■ **EXERCISE**
Could you show each line of the records that contains the word "Acessível"?

== MATERIAL SUPPLIED ==

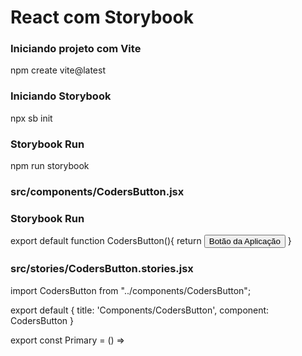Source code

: # React com Storybook

<h3>Iniciando projeto com Vite</h3>
npm create vite@latest
 
<h3>Iniciando Storybook</h3>
npx sb init

<h3>Storybook Run</h3>
npm run storybook


<h3>src/components/CodersButton.jsx</h3>

<h3>Storybook Run</h3>
export default function CodersButton(){
    return <button>Botão da Aplicação</button>
 }



<h3>src/stories/CodersButton.stories.jsx</h3>

import CodersButton from "../components/CodersButton";

export default {
    title: 'Components/CodersButton',
    component: CodersButton
}

export const Primary = () => <CodersButton />
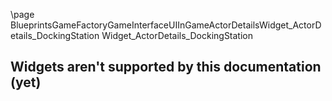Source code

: \page BlueprintsGameFactoryGameInterfaceUIInGameActorDetailsWidget_ActorDetails_DockingStation Widget_ActorDetails_DockingStation
## Widgets aren't supported by this documentation (yet)
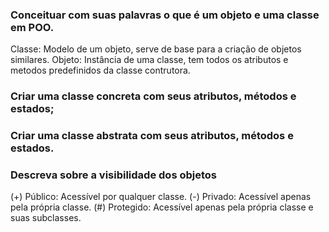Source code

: ### Conceituar com suas palavras o que é um objeto e uma classe em POO.

Classe: Modelo de um objeto, serve de base para a criação de objetos similares.
Objeto: Instância de uma classe, tem todos os atributos e metodos predefinidos da classe contrutora.

### Criar uma classe concreta com seus atributos, métodos e estados;
### Criar uma classe abstrata com seus atributos, métodos e estados.
### Descreva sobre a visibilidade dos objetos

(+) Público: Acessível por qualquer classe.
(-) Privado: Acessível apenas pela própria classe.
(#) Protegido: Acessível apenas pela própria classe e suas subclasses.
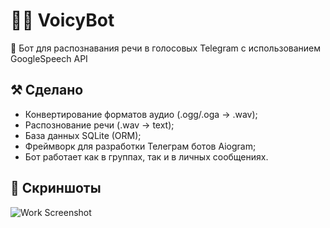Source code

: # 👩‍🎨 VoicyBot
🤖 Бот для распознавания речи в голосовых Telegram с использованием GoogleSpeech API

## ⚒️ Сделано

- Конвертирование форматов аудио (.ogg/.oga -> .wav);
- Распознование речи (.wav -> text);
- База данных SQLite (ORM);
- Фреймворк для разработки Телеграм ботов Aiogram;
- Бот работает как в группах, так и в личных сообщениях.






## 📸 Скриншоты

![Work Screenshot](https://telegra.ph/file/230bbc4fc9f2c177c4e56.png)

===

■ **OUTPUT BELOW**
(+) Público: Acessível por qualquer classe.
(-) Privado: Acessível apenas pela própria classe.
(#) Protegido: Acessível apenas pela própria classe e suas subclasses.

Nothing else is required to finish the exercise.